Saved data entries:
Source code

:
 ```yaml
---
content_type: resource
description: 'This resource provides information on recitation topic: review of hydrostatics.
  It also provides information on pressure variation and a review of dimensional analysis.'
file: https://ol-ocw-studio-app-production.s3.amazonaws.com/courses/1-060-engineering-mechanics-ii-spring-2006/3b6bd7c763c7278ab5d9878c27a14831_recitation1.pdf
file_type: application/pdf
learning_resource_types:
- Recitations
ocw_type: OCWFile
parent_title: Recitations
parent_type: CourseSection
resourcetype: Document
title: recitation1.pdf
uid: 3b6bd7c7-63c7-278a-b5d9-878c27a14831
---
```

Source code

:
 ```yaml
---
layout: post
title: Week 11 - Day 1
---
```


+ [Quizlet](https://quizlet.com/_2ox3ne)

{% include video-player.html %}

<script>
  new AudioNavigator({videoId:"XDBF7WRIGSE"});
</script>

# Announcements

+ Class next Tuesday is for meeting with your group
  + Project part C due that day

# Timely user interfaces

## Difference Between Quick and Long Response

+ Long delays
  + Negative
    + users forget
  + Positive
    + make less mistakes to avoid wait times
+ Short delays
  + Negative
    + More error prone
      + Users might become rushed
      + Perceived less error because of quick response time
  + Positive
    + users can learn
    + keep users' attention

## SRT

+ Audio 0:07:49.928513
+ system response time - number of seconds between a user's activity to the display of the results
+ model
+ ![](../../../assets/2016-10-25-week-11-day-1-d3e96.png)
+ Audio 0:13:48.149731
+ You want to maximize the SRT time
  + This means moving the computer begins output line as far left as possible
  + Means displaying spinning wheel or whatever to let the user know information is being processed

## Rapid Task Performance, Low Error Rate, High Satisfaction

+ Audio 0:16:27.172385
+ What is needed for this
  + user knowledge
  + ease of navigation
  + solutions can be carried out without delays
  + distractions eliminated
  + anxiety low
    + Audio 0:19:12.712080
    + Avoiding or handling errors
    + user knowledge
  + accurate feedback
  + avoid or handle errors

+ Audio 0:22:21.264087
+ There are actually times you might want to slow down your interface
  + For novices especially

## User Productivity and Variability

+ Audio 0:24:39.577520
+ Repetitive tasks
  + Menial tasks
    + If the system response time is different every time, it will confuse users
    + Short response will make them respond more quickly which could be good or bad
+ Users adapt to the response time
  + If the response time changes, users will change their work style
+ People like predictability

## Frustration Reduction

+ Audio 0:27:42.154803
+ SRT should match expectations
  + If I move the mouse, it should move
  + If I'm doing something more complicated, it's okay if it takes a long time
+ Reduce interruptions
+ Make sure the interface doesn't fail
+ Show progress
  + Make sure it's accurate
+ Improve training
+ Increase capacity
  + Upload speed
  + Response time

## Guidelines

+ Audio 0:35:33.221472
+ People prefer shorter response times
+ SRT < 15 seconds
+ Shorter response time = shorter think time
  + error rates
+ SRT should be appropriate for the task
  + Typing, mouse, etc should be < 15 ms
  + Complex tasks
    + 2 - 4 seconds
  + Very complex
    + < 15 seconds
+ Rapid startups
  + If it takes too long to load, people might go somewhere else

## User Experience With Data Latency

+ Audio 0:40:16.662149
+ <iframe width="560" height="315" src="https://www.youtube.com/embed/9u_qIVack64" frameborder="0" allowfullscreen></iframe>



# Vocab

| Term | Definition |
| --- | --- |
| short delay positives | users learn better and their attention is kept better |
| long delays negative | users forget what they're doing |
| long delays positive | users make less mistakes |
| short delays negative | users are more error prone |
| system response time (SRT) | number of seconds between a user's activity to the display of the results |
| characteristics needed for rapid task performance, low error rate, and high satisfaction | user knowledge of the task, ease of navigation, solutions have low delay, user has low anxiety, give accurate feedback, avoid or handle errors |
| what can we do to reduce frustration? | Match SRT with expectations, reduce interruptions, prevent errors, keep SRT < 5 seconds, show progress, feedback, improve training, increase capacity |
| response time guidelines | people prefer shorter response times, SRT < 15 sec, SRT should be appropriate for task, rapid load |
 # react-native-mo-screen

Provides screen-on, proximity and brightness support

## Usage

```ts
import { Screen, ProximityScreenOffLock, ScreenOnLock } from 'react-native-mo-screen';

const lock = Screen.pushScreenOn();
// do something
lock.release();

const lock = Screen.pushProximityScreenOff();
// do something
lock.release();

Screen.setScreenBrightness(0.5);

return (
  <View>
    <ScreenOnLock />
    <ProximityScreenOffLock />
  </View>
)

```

**WHAT THE EXERCISE ASKS:** Nothing but an exact repetition of the entries is expected here.

**OUTPUT OF THE EXERCISE:**
Source code

:
 ```yaml
---
content_type: resource
description: 'This resource provides information on recitation topic: review of hydrostatics.
  It also provides information on pressure variation and a review of dimensional analysis.'
file: https://ol-ocw-studio-app-production.s3.amazonaws.com/courses/1-060-engineering-mechanics-ii-spring-2006/3b6bd7c763c7278ab5d9878c27a14831_recitation1.pdf
file_type: application/pdf
learning_resource_types:
- Recitations
ocw_type: OCWFile
parent_title: Recitations
parent_type: CourseSection
resourcetype: Document
title: recitation1.pdf
uid: 3b6bd7c7-63c7-278a-b5d9-878c27a14831
---
```

Source code

:
 ```yaml
---
layout: post
title: Week 11 - Day 1
---
```


+ [Quizlet](https://quizlet.com/_2ox3ne)

{% include video-player.html %}

<script>
  new AudioNavigator({videoId:"XDBF7WRIGSE"});
</script>

# Announcements

+ Class next Tuesday is for meeting with your group
  + Project part C due that day

# Timely user interfaces

## Difference Between Quick and Long Response

+ Long delays
  + Negative
    + users forget
  + Positive
    + make less mistakes to avoid wait times
+ Short delays
  + Negative
    + More error prone
      + Users might become rushed
      + Perceived less error because of quick response time
  + Positive
    + users can learn
    + keep users' attention

## SRT

+ Audio 0:07:49.928513
+ system response time - number of seconds between a user's activity to the display of the results
+ model
+ ![](../../../assets/2016-10-25-week-11-day-1-d3e96.png)
+ Audio 0:13:48.149731
+ You want to maximize the SRT time
  + This means moving the computer begins output line as far left as possible
  + Means displaying spinning wheel or whatever to let the user know information is being processed

## Rapid Task Performance, Low Error Rate, High Satisfaction

+ Audio 0:16:27.172385
+ What is needed for this
  + user knowledge
  + ease of navigation
  + solutions can be carried out without delays
  + distractions eliminated
  + anxiety low
    + Audio 0:19:12.712080
    + Avoiding or handling errors
    + user knowledge
  + accurate feedback
  + avoid or handle errors

+ Audio 0:22:21.264087
+ There are actually times you might want to slow down your interface
  + For novices especially

## User Productivity and Variability

+ Audio 0:24:39.577520
+ Repetitive tasks
  + Menial tasks
    + If the system response time is different every time, it will confuse users
    + Short response will make them respond more quickly which could be good or bad
+ Users adapt to the response time
  + If the response time changes, users will change their work style
+ People like predictability

## Frustration Reduction

+ Audio 0:27:42.154803
+ SRT should match expectations
  + If I move the mouse, it should move
  + If I'm doing something more complicated, it's okay if it takes a long time
+ Reduce interruptions
+ Make sure the interface doesn't fail
+ Show progress
  + Make sure it's accurate
+ Improve training
+ Increase capacity
  + Upload speed
  + Response time

## Guidelines

+ Audio 0:35:33.221472
+ People prefer shorter response times
+ SRT < 15 seconds
+ Shorter response time = shorter think time
  + error rates
+ SRT should be appropriate for the task
  + Typing, mouse, etc should be < 15 ms
  + Complex tasks
    + 2 - 4 seconds
  + Very complex
    + < 15 seconds
+ Rapid startups
  + If it takes too long to load, people might go somewhere else

## User Experience With Data Latency

+ Audio 0:40:16.662149
+ <iframe width="560" height="315" src="https://www.youtube.com/embed/9u_qIVack64" frameborder="0" allowfullscreen></iframe>



# Vocab

| Term | Definition |
| --- | --- |
| short delay positives | users learn better and their attention is kept better |
| long delays negative | users forget what they're doing |
| long delays positive | users make less mistakes |
| short delays negative | users are more error prone |
| system response time (SRT) | number of seconds between a user's activity to the display of the results |
| characteristics needed for rapid task performance, low error rate, and high satisfaction | user knowledge of the task, ease of navigation, solutions have low delay, user has low anxiety, give accurate feedback, avoid or handle errors |
| what can we do to reduce frustration? | Match SRT with expectations, reduce interruptions, prevent errors, keep SRT < 5 seconds, show progress, feedback, improve training, increase capacity |
| response time guidelines | people prefer shorter response times, SRT < 15 sec, SRT should be appropriate for task, rapid load |
 # react-native-mo-screen

Provides screen-on, proximity and brightness support

## Usage

```ts
import { Screen, ProximityScreenOffLock, ScreenOnLock } from 'react-native-mo-screen';

const lock = Screen.pushScreenOn();
// do something
lock.release();

const lock = Screen.pushProximityScreenOff();
// do something
lock.release();

Screen.setScreenBrightness(0.5);

return (
  <View>
    <ScreenOnLock />
    <ProximityScreenOffLock />
  </View>
)

```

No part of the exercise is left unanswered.